Monday, 4 April 2011

Communications - A New Narrative

I feel like this is the moment to come to terms with our history in so many ways, because this is a crisis born of the industrial project that was fuelled by colonial extraction and mass dislocation. It all comes together with this crisis. When we talk about storytelling, all of our stories are in crisis and we need new stories about how we got here, at whose expense, who paid the price, how we’re going to do things differently. That means learning from the very people who got the worst deal out of the industrial era (Naomi Klein interviewed by Rob Hopkins - Transition Culture)
Our life is determined by stories. Stories we are told by our parents, by our culture, by the Empire that has ruled us for thousands of years. Some of these are ancient and reworked fairy tales, Cinderella being one of the most enduring. You are really a princess. Your ugly sisters are making you tend the fire and work in a kitchen. One day a fairy godmother will come and you will go to the ball and marry a prince and live in luxury for the rest of your days. We love that story. Partly because it resonates with the beauty of our real inner selves, but mostly because it ends with riches, with feasting and nice clothes and aligning with power. It’s a major upstory.

How do you tell a downstory? Downstories are hard to find in our culture. There are plenty of upstories that don't work out that act like scary cautionary tales (if you don’t make it to the ball, you never get out of that fireplace and will always wear rags). But how do you go about telling the story of Transition, of the energy descent we have to make as individuals and as a people? How do you turn the coach back into a pumpkin and the princess back into someone who can tend a fire?

How can you tell the story that is not about individual people making it OK, but about whole communities turning themselves around? We hunt for analogies but they are hard to come across. We find people pulling together during WW2 and imagine that Digging for Victory was all like an Ealing comedy. But that is to ignore the very real drama of war and government progaganda. No matter how urgent our situation, carbon reduction quotas and climate science don't quite fit into a narrative that will help us face reality together.

Here's Paul Kingsnorth writing on his blog, Dark Mountain:

I think that the poets have been cowed into silence by the dominance and urgency of the quants’ narrative. How to reassert the importance of stories, then, is perhaps a key question now. Green poets might perhaps start by observing that worlds are not ’saved’ by the same stories that are killing them. They might want to observe that saving worlds is an impossible business in the first place, and that attempting to do so is likely to lead to some very dark places. Or they might try and explore what it is about how we see ourselves which reduces us to this, time and time again – arguing about machines rather than wondering what those machines give us and what they take away (from The Quants and the Poets)

The fact is we don’t have to go outside ourselves for a new story; we just have to retell our own and be prepared to listen to others as they tell theirs. Here's one:

Once upon a time there was a girl who was born with a silver spoon in her mouth. She lived in the big city and went to the park and had lovely party dresses and dancing lessons and when she grew up she wrote for shiny magazines and bought herself a little flat and drank champagne and had lots of friends and lovers. She was successful, threw parties and went all round the world. And then on her 35th birthday she left everything behind and never returned.

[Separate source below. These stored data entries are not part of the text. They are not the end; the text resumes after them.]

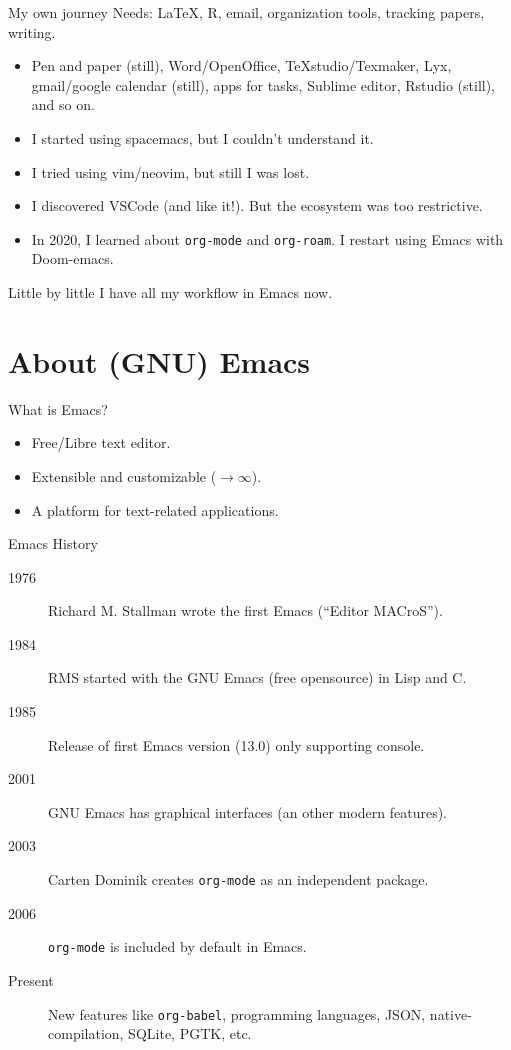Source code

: \documentclass[presentation]{beamer}
\begin{document}
\begin{frame}[label={sec:org48afd10},fragile]{My own journey}
 \alert{\alert{Needs:}} \LaTeX{}, R, email, organization tools, tracking papers, writing.


\begin{itemize}
\item\relax [2002-2015] Pen and paper (still), Word/OpenOffice, TeXstudio/Texmaker, Lyx, gmail/google calendar (still), apps for tasks, Sublime editor, Rstudio (still), and so on.
\item\relax [2016-2017] I started using spacemacs, but I couldn't understand it.
\item\relax [2017] I tried using vim/neovim, but still I was lost.
\item\relax [2018-2020] I discovered VSCode (and like it!). But the ecosystem was too restrictive.
\item\relax [2020-\(\infty\)] In 2020, I learned about \texttt{org-mode} and \texttt{org-roam}.  I restart using Emacs with Doom-emacs.
\end{itemize}

Little by little I have all my workflow in Emacs now.
\end{frame}


\section{About (GNU) Emacs}
\label{sec:org07f6d9f}

\begin{frame}[label={sec:org6bf3dba}]{What is Emacs?}
\begin{itemize}
\item Free/Libre text editor.
\item Extensible and customizable (\(\to\infty\)).
\item A platform for text-related applications.
\end{itemize}
\end{frame}

\begin{frame}[label={sec:org2f0bdd6},fragile]{Emacs History}
 \begin{description}
\item[{1976}] Richard M. Stallman wrote the first Emacs (“Editor MACroS”).
\item[{1984}] RMS started with the GNU Emacs (free opensource) in Lisp and C.
\item[{1985}] Release of first Emacs version (13.0) only supporting console.
\item[{2001}] GNU Emacs has graphical interfaces (an other modern features).
\item[{2003}] Carten Dominik creates \texttt{org-mode} as an independent package.
\item[{2006}] \texttt{org-mode} is included by default in Emacs.
\item[{Present}] New features like \texttt{org-babel}, programming languages, JSON, native-compilation, SQLite, PGTK, etc.
\end{description}
\end{frame}
\end{document}
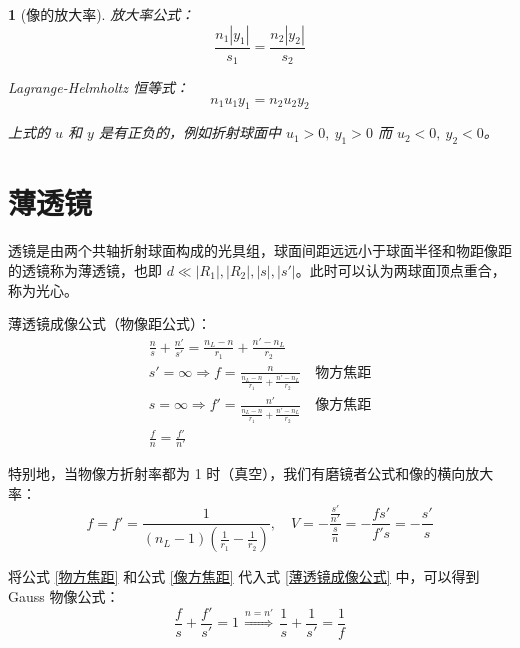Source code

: \documentclass[UTF8]{report}
\theoremstyle{MyLineTheoremStyle} %
\theoremstyle{MyBlockTheoremStyle} %
\theoremstyle{MySubsubsectionStyle} %
\newtheorem{definition}{}
\begin{document}
\begin{definition}[像的放大率]
放大率公式：
\begin{equation}
\frac{n_1 | y_1 |}{s_1} = \frac{n_2 | y_2 |}{s_2}
\end{equation}

Lagrange-Helmholtz 恒等式：
\begin{equation}
n_1u_1y_1 = n_2u_2y_2
\end{equation}

上式的 $u$ 和 $y$ 是有正负的，例如折射球面中 $u_1 > 0,\ y_1 >0$ 而 $u_2 <0,\ y_2 < 0$。

\end{definition}



\section{薄透镜}

透镜是由两个共轴折射球面构成的光具组，球面间距远远小于球面半径和物距像距的透镜称为薄透镜，也即 $d \ll | R_1 |, | R_2 |, | s |, | s' |$。此时可以认为两球面顶点重合，称为光心。

薄透镜成像公式（物像距公式）：
\begin{gather} 
\frac{n}{s} + \frac{n'}{s'} = \frac{n_L - n}{r_1} + \frac{n' - n_L}{r_2} \label{薄透镜成像公式} \\
s' = \infty \Longrightarrow  f = \frac{n}{\frac{n_L - n}{r_1} + \frac{n' - n_L}{r_2}}\quad \text{物方焦距} \label{物方焦距} \\ 
s = \infty \Longrightarrow  f' = \frac{n'}{\frac{n_L - n}{r_1} + \frac{n' - n_L}{r_2}}\quad \text{像方焦距} \label{像方焦距}\\ 
\frac{f}{n} = \frac{f'}{n'}
\end{gather}

特别地，当物像方折射率都为 1 时（真空），我们有磨镜者公式和像的横向放大率：
\begin{equation}
f =f' = \frac{1}{(n_L - 1)(\frac{1}{r_1} - \frac{1}{r_2})},\quad  V = -\frac{\frac{s'}{n'}}{\frac{s}{n}} = -\frac{fs'}{f's} =  - \frac{s'}{s}
\end{equation}


将公式 \ref{物方焦距} 和公式 \ref{像方焦距} 代入式 \ref{薄透镜成像公式} 中，可以得到 Gauss 物像公式：
\begin{equation}
\frac{f}{s} + \frac{f'}{s'} = 1 \overset{n = n'}{\ \ \ \Longrightarrow\ \ \  } \frac{1}{s} + \frac{1}{s'} = \frac{1}{f}
\label{Gauss物像公式}
\end{equation}
\end{document}
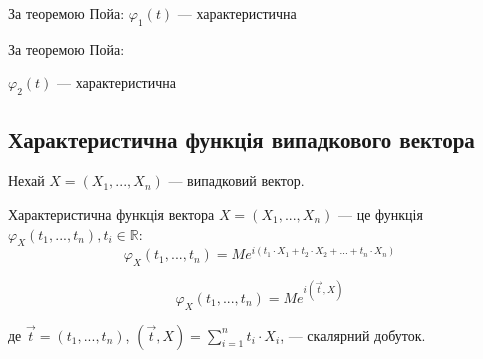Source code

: \begin{example}[$\varphi_1(t) = e^{-|t|}$]
    \beautifulImage
    За теоремою Пойа: $\varphi_1(t)$ --- характеристична
\end{example}

\begin{example}[$\varphi_2(t) = \left\{ \begin{array}{ll}
        1 - |t|, & |t| \leqslant 1 \\
        0, & |t| > 1
    \end{array} \right.$]

    \beautifulImage
    
    За теоремою Пойа: 
    
    $\varphi_2(t)$ --- характеристична
\end{example}


\subsection{Характеристична функція випадкового вектора}

Нехай $X = (X_1, ..., X_n)$ --- випадковий вектор.

\begin{definition}[Характеристична функція вектора $X = (X_1, ..., X_n)$]
    Характеристична функція вектора $X = (X_1, ..., X_n)$ --- це
    функція $\varphi_X(t_1, ..., t_n), t_i \in \mathbb{R}$:
    \begin{equation}
        \varphi_X(t_1, ..., t_n)
        = Me^{i(t_1 \cdot X_1 + t_2 \cdot X_2 + ... + t_n \cdot X_n)}
    \end{equation}

    \begin{equation}
        \varphi_X(t_1, ..., t_n)
        = Me^{i(\Vec{t}, X)}
    \end{equation}
    
    де $\Vec{t} = (t_1, ..., t_n)$,
    $(\Vec{t}, X) = \sum\limits_{i=1}^{n} t_i \cdot X_i$,
    --- скалярний добуток.
\end{definition}

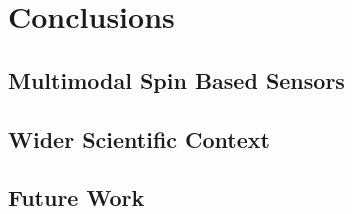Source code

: \chapter{Conclusions}\label{ch:conclusions}

\section{Multimodal Spin Based Sensors}
\section{Wider Scientific Context}
\cite{Kraus2013}

\section{Future Work}
%
%
%
%
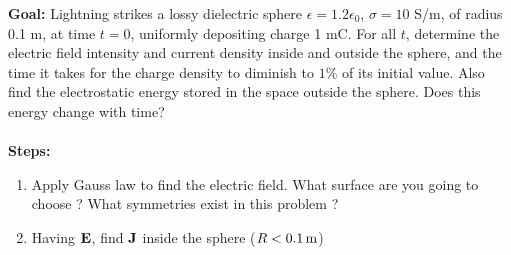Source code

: \documentclass[../../header.tex]{subfiles}
\begin{document}
\textbf{Goal:} Lightning strikes a lossy dielectric sphere $\epsilon=1.2 \epsilon_0$, $\sigma=10$ S/m, of radius 0.1 m, at time $t=0$, uniformly depositing charge 1 mC. 
For all $t$, determine the electric field intensity and current density inside and outside the sphere, and the time it takes for the charge density to diminish to $1\%$ of its initial value. Also find the electrostatic energy stored in the space outside the sphere. Does this energy change with time?\\
\\
\textbf{Steps:} 
\begin{enumerate}
\item Apply Gauss law to find the electric field. What surface are you going to choose ? What
symmetries exist in this problem ? \\

\item Having $\mathbf{E}$, find $\mathbf{J}$ inside the sphere ($R < 0.1\,\text{m}$) \\
 


\end{enumerate}
\end{document}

She did what? This is my story. You could think it ended there and then with that exit. But you would be wrong. It was the beginning of a new narrative. How I went travelling, like scores of my contemporaries, in the 90s to connect with the Earth, to shift our consciousness in order to deal with the legacy of Empire. How I came back to England in 2001 and had to begin my life again at the bottom as a nobody. This is not just my story of course. There are thousands of us out there who chose the red pill, walked out and gave up the game. Who went on the road and sought answers, who got enlightened in forests and mountains, who became activists, who started again. There are thousands of people in Transition who know how to downshift because they have done it themselves from all classes, all income streams, all professions, all situations.

But who is going to tell these stories? And who is going to listen?

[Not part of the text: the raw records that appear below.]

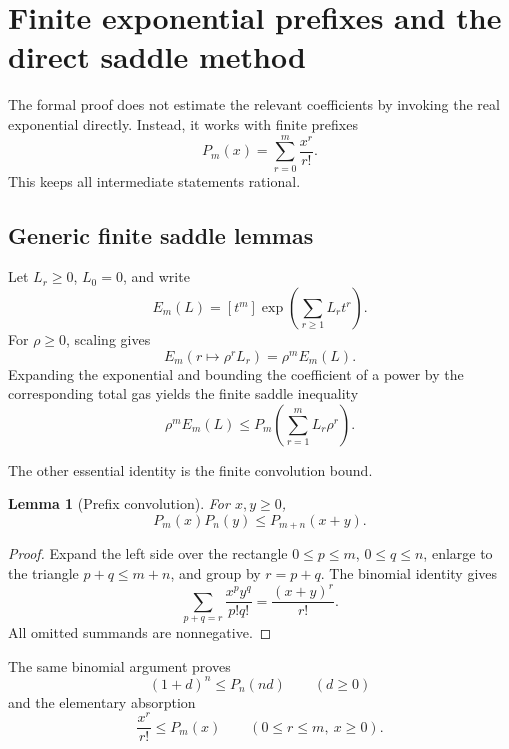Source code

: \documentclass[11pt]{article}
\newtheorem{lemma}[theorem]{Lemma}
\theoremstyle{definition}
\theoremstyle{remark}
\begin{document}
\section{Finite exponential prefixes and the direct saddle method}
\label{sec:saddle}

The formal proof does not estimate the relevant coefficients by invoking the
real exponential directly.  Instead, it works with finite prefixes
\begin{equation}\label{eq:exp-prefix}
  P_m(x)=\sum_{r=0}^m\frac{x^r}{r!}.
\end{equation}
This keeps all intermediate statements rational.

\subsection{Generic finite saddle lemmas}

Let $L_r\ge0$, $L_0=0$, and write
\[
  E_m(L)=[t^m]\exp\left(\sum_{r\ge1}L_rt^r\right).
\]
For $\rho\ge0$, scaling gives
\[
 E_m(r\mapsto \rho^rL_r)=\rho^mE_m(L).
\]
Expanding the exponential and bounding the coefficient of a power by the
corresponding total gas yields the finite saddle inequality
\begin{equation}\label{eq:finite-saddle}
  \rho^mE_m(L)\le
  P_m\left(\sum_{r=1}^mL_r\rho^r\right).
\end{equation}

The other essential identity is the finite convolution bound.

\begin{lemma}[Prefix convolution]\label{lem:prefix-conv}
For $x,y\ge0$,
\begin{equation}\label{eq:prefix-conv}
  P_m(x)P_n(y)\le P_{m+n}(x+y).
\end{equation}
\end{lemma}

\begin{proof}
Expand the left side over the rectangle $0\le p\le m$, $0\le q\le n$,
enlarge to the triangle $p+q\le m+n$, and group by $r=p+q$.  The binomial
identity gives
\[
 \sum_{p+q=r}\frac{x^py^q}{p!q!}
 =\frac{(x+y)^r}{r!}.
\]
All omitted summands are nonnegative.
\end{proof}

The same binomial argument proves
\begin{equation}\label{eq:oneplus-prefix}
  (1+d)^n\le P_n(nd)\qquad(d\ge0)
\end{equation}
and the elementary absorption
\begin{equation}\label{eq:monomial-prefix}
  \frac{x^r}{r!}\le P_m(x)\qquad(0\le r\le m,\ x\ge0).
\end{equation}
\end{document}
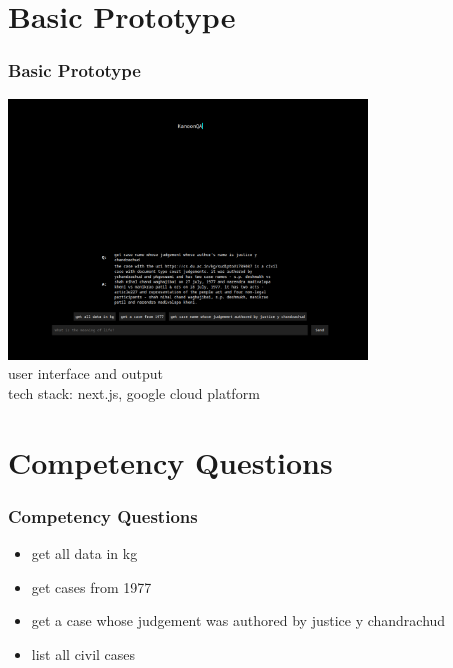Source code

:\documentclass[t]{beamer}
\begin{document}
\section{Basic Prototype}
\begin{frame}
    \frametitle{Basic Prototype}

    \centering \includegraphics[width=270pt]{./Screenshot from 2023-03-03 09-34-53.png}\\
   \tiny{user interface and output\\tech stack: next.js, google cloud platform}
\end{frame}

\section{Competency Questions}
\begin{frame}
    \frametitle{Competency Questions}

    \begin{itemize}
        \item get all data in kg
        \item get cases from 1977
        \item get a case whose judgement was authored by justice y chandrachud
        \item list all civil cases
    \end{itemize}
\end{frame}
\end{document}
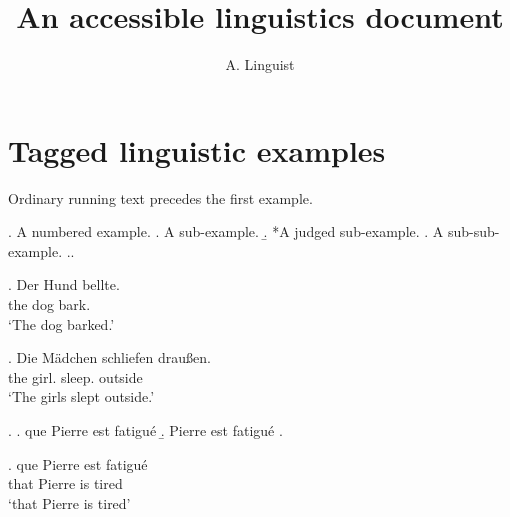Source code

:\documentclass{article}
\title{An accessible linguistics document}
\author{A. Linguist}
\begin{document}
\maketitle

\section{Tagged linguistic examples}
Ordinary running text precedes the first example.

\ex.\label{intro} A numbered example.
\a. A sub-example.
\b. *A judged sub-example.
\a. A sub-sub-example.
\z.\z.

\exg. Der Hund bellte.\\ the dog bark.\\
\glt `The dog barked.'

\exg. Die Mädchen schliefen draußen.\\
      the girl. sleep. outside\\
\glt `The girls slept outside.'

{\setlength{\ExAnnotColumn}{9cm}
\ex.
\a. que Pierre est fatigué\exannot{[CP]}
\b. Pierre est fatigué\exannot{[TP]}
\z.

\exg. que Pierre est fatigué \exannot{[CP]}\\
      that Pierre is tired\\
\glt `that Pierre is tired'}
\end{document}
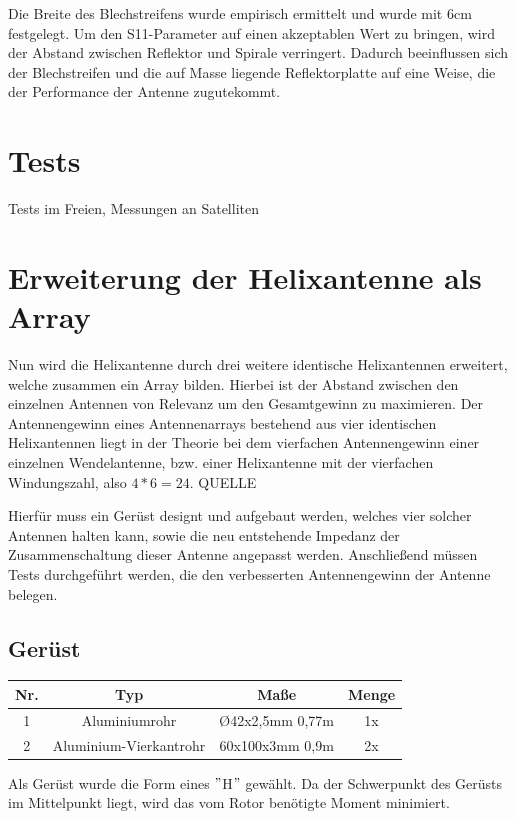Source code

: Die Breite des Blechstreifens wurde empirisch ermittelt und wurde mit 6cm festgelegt. Um den S11-Parameter auf einen akzeptablen Wert zu bringen, wird der Abstand zwischen Reflektor und Spirale verringert. Dadurch beeinflussen sich der Blechstreifen und die auf Masse liegende Reflektorplatte auf eine Weise, die der Performance der Antenne zugutekommt.

\section{Tests}
Tests im Freien, Messungen an Satelliten

\section{Erweiterung der Helixantenne als Array}
Nun wird die Helixantenne durch drei weitere identische Helixantennen erweitert, welche zusammen ein Array bilden. Hierbei ist der Abstand zwischen den einzelnen Antennen von Relevanz um den Gesamtgewinn zu maximieren.
Der Antennengewinn eines Antennenarrays bestehend aus vier identischen Helixantennen liegt in der Theorie bei dem vierfachen Antennengewinn einer einzelnen Wendelantenne, bzw. einer Helixantenne mit der vierfachen Windungszahl, also $4*6=24$. QUELLE

Hierfür muss ein Gerüst designt und aufgebaut werden, welches vier solcher Antennen halten kann, sowie die neu entstehende Impedanz der Zusammenschaltung dieser Antenne angepasst werden. Anschließend müssen Tests durchgeführt werden, die den verbesserten Antennengewinn der Antenne belegen.

\subsection{Gerüst}

\begin{tabular}{|c|c|c|c|}
	\hline
	Nr. & Typ & Maße & Menge \\
	\hline
	1 & Aluminiumrohr & \O42x2,5mm 0,77m & 1x \\
	\hline
	2 & Aluminium-Vierkantrohr & 60x100x3mm 0,9m & 2x \\
	\hline
\end{tabular}

Als Gerüst wurde die Form eines $"$H$"$ gewählt. Da der Schwerpunkt des Gerüsts im Mittelpunkt liegt, wird das vom Rotor benötigte Moment minimiert.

For several years I tried to publish my downshifting story, but no publishing house or magazine would take it. Not because it wasn’t any good, but because it is a Cinders story. It’s got suffering in there and the reality of the kitchen. It’s got a lot of questions about civilisation, about the family, about media. Because if our culture started officially publishing this kind of stuff it would challenge the Cinderella-enthralled status quo.

Then in 2009, I discovered, like millions of other people before me, the liberty of blogging. Blogging unshackled everyone from agents and editors and publishers. Suddenly we could write what we wanted, and like the Levellers who took full advantage of a decade of free press, we wrote unceasingly. The premise of this community blog, This Low Carbon Life, was to record the daily stories of powerdown among 12 Transitioners: to give value to the small steps we take to create a world that won't tear people apart and that treasures the earth. I didn’t want to tell the story on my own. Because the story of the moment is not an individualist story. My personal powerdown (and no one else’s). It’s everyone’s story. You need to hear everyone’s story in the new narrative. That’s how it works.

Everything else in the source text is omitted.